As I read an algebraic topology book, I felt I knew exactly what the fundamental group is geometrically! I thought it counts the number of independent cycles. (my definition of dependence cycles (that may be incorrect): $\alpha,\beta$ are two dependent cycles if $\exists m,n\in\Bbb Z$ s.t. $\alpha^n=\beta^m$.)
And according to this explanation it was always a serious question for me that why almost all authors compute the fundamental group of circle in very long way, some of them in a separate chapter and after proving many theorems instead of observing that there is only one independent cycle in circle! After these doubts, I read that $\pi_1(\Bbb RP^2)=\Bbb Z_2$. And here was the end of my dream. Since in term of my interpretation, the fundamental group is always free product of some $\Bbb Z$ but $\pi_1(\Bbb RP^2)=\Bbb Z_2$ is not in that form! So I want to know that
What does fundamental (homotopy) groups measure?

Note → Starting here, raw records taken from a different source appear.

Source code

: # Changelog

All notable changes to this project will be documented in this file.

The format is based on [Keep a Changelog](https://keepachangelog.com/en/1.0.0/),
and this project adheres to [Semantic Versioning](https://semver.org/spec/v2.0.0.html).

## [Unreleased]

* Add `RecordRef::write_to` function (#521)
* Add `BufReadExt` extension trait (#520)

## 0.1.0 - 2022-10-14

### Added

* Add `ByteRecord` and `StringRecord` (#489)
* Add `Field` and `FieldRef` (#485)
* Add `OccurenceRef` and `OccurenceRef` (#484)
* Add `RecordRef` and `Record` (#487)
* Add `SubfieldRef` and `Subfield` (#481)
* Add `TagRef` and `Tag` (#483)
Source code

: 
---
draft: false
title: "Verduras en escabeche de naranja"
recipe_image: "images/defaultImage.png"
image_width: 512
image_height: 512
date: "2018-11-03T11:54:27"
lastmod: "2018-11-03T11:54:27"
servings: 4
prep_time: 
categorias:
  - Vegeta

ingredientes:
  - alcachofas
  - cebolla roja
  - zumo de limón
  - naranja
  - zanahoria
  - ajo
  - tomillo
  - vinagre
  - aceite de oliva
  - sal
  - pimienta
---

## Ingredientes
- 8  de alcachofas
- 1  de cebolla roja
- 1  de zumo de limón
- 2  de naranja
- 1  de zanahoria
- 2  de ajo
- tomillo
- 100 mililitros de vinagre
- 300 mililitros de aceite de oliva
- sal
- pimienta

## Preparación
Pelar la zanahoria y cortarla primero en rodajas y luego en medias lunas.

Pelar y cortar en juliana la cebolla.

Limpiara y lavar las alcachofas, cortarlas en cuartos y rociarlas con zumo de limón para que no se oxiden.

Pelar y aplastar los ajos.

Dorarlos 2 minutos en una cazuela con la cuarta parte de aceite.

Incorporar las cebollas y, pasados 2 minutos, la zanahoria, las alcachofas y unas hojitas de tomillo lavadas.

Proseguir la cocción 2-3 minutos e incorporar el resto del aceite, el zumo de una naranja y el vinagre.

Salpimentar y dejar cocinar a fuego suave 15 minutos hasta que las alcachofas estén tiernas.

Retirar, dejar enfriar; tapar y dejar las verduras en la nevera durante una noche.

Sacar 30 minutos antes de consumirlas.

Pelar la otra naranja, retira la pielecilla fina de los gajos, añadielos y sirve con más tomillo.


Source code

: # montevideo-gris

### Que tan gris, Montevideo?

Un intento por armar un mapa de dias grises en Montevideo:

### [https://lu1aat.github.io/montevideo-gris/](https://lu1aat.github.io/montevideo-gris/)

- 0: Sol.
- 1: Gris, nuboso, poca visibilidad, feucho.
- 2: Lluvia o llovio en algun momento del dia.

Isn't it true that if the space does not have a trivial loop, then it must contain at least one generator?
I think my interpretation is partially true but it ignores some information of the space. Or perhaps the missed point of my interpretation is that I don't consider the base point to be fixed.
The above interpretation also can be applied for $\pi_2$ (and $\pi_n$). i.e. $\pi_2$ counts the number of independent topological spheres (But in this case I don't know what is the independent topological spheres!!).
Maybe instead of general ideas, look at simple examples where the fundamental group is not a free product. Let's look at a torus, represented as a square with opposite sides identified. Each of the sides $a$ and $b$ represent incontractible loops, but if you go around the square, then the loop $aba^{-1} b^{-1}$ can be contracted (shrinking the boundary of the square into a mid-point).
Following picture illustrates a homotopy between $ab$ and $ba$ in a torus.
With $\Bbb{RP}^2$, represent it as a ball with lower half-circle $a$ identified with upper half-circle $a$. Then there is no way to contract $a$ but of course, $aa$ goes around the circle and can be contracted.
Nullhomotopy of $aa$:
Let's try to nullhomotop just $a$.. intuitively, you can probably see you don't succeed
To illustrate that fundamental group of $\mathbf{SO}(3)$ is $\Bbb Z_2$ is even more intuitive. Take a glass of beer, hold it in your right arm. Rotate it by 360 degrees, with your shoulder being "fixed" (and don't pour anything out). Your hand is "twisted" and represent a loop in $\mathbf{SO}(3)$. Move your hand up and continue twisting in the same rotation; after another 360 degrees, your hand is untwisted again. Great video.
If you want to think in terms of "independence" -- think of generators and relations and note that $\Bbb Z=\langle \alpha| \varnothing\rangle$ (empty relation) and $\Bbb Z_2=\langle \alpha| \alpha^2=1\rangle$. For $\pi_1$, you can restrict yourself to the 2-skeleton. Homotopy group of $1$-skeleton is indeed a free group of generating cycles. Every two-cell adds one relation.